Not sure if sarcasm.


----------



## HalfEatenPie (Jul 9, 2013)

Dan said:


> Not sure if sarcasm.


 

Oh we've been trying to get networking taken care of because several people have been having issues.  Because it seems like we're fine to Australia, I was jokingly stating that we accomplished our job.  I mean my VM container in Australia takes a while to connect to (directly at least), so yeah...  It was just a joke haha.


----------



## wdq (Jul 9, 2013)

Here in Lincoln, Nebraska on Time Warner Cable things are usually fine. Every once in a while pages will take a little while to load (primarily when I first go to the home page after a few hours of being offline).

I have been noticing is that sometimes the user profile images don't show up in threads. Also sometimes posting replies will take a few minutes.


----------



## Mun (Jul 9, 2013)

http://tools.pingdom.com/fpt/#!/dHcljf/http://vpsboard.com/

Average page load time for me is ~2 seconds. Its okay, but not great either.

Mun


----------



## trewq (Jul 9, 2013)

Pages take long enough to load that I have time to flip to another tab and back. Totally usable though.

EDIT: Should have said from Australia...


----------



## HostVenom - Brandon (Jul 9, 2013)

New York. Occasionally the page will take a little while to load. Overall its fine for me.


----------



## MannDude (Jul 9, 2013)

Dan said:


> I am tunneling via SSH to a box in
> 
> United States Michigan Eastlake
> From Australia, it's zippy for me.


I've been to Eastlake, it's a small town... Had no idea they had a DC or anything there.
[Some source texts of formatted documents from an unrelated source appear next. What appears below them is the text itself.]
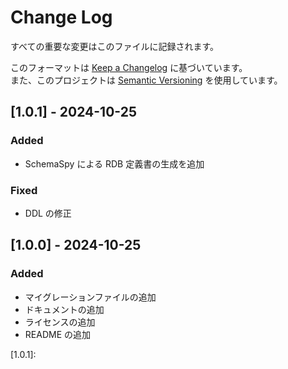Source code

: # Change Log

すべての重要な変更はこのファイルに記録されます。

このフォーマットは [Keep a Changelog](https://keepachangelog.com/en/1.0.0/) に基づいています。  
また、このプロジェクトは [Semantic Versioning](https://semver.org/spec/v2.0.0.html) を使用しています。

## [1.0.1] - 2024-10-25

### Added

- SchemaSpy による RDB 定義書の生成を追加

### Fixed

- DDL の修正

## [1.0.0] - 2024-10-25

### Added

- マイグレーションファイルの追加
- ドキュメントの追加
- ライセンスの追加
- README の追加

[1.0.1]: 
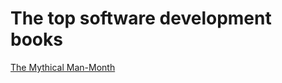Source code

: # The top software development books

[The Mythical Man-Month](/software-development/the-mythical-man-month.html)
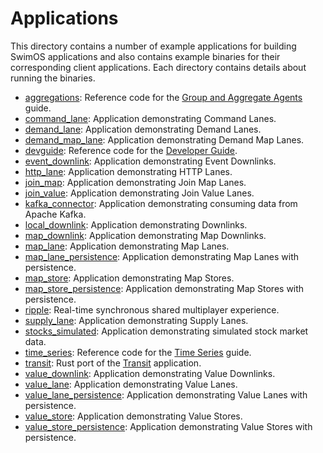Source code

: # Applications

This directory contains a number of example applications for building SwimOS applications and also contains example
binaries for their corresponding client applications. Each directory contains details about running the binaries.

- [aggregations](aggregations): Reference code for
  the [Group and Aggregate Agents](https://www.swimos.org/server/rust/aggregations/) guide.
- [command_lane](command_lane): Application demonstrating Command Lanes.
- [demand_lane](demand_lane): Application demonstrating Demand Lanes.
- [demand_map_lane](demand_map_lane): Application demonstrating Demand Map Lanes.
- [devguide](devguide): Reference code for the [Developer Guide](https://www.swimos.org/server/rust/developer-guide/).
- [event_downlink](event_downlink): Application demonstrating Event Downlinks.
- [http_lane](http_lane): Application demonstrating HTTP Lanes.
- [join_map](join_map): Application demonstrating Join Map Lanes.
- [join_value](join_value): Application demonstrating Join Value Lanes.
- [kafka_connector](kafka_connector): Application demonstrating consuming data from Apache Kafka.
- [local_downlink](local_downlink): Application demonstrating Downlinks.
- [map_downlink](map_downlink): Application demonstrating Map Downlinks.
- [map_lane](map_lane): Application demonstrating Map Lanes.
- [map_lane_persistence](map_lane_persistence): Application demonstrating Map Lanes with persistence.
- [map_store](map_store): Application demonstrating Map Stores.
- [map_store_persistence](map_store_persistence): Application demonstrating Map Stores with persistence.
- [ripple](ripple): Real-time synchronous shared multiplayer experience.
- [supply_lane](supply_lane): Application demonstrating Supply Lanes.
- [stocks_simulated](stocks_simulated): Application demonstrating simulated stock market data.
- [time_series](time_series): Reference code for the [Time Series](https://www.swimos.org/server/rust/time-series/)
  guide.
- [transit](transit): Rust port of the [Transit](https://github.com/swimos/transit) application.
- [value_downlink](value_downlink): Application demonstrating Value Downlinks.
- [value_lane](value_lane): Application demonstrating Value Lanes.
- [value_lane_persistence](value_lane_persistence): Application demonstrating Value Lanes with persistence.
- [value_store](value_store): Application demonstrating Value Stores.
- [value_store_persistence](value_store_persistence): Application demonstrating Value Stores with persistence.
Chris Miller livers there.


----------



## Dan (Jul 10, 2013)

I am not totally sure how SSH Tunnels work but I would assume the network is fine to the box not to me, I always thought it was.

ME > TUNNEL > SITE > TUNNEL > ME

Correct me if I am wrong, I thought it was the same as using a VPN but not as secure?

Speed on Tunnel

40 requests ❘ 23.4 KB transferred ❘ 5.00 s (onload: 4.65 s, DOMContentLoaded: 3.87 s)

Apart from that with a direct connection, it's a bit faster..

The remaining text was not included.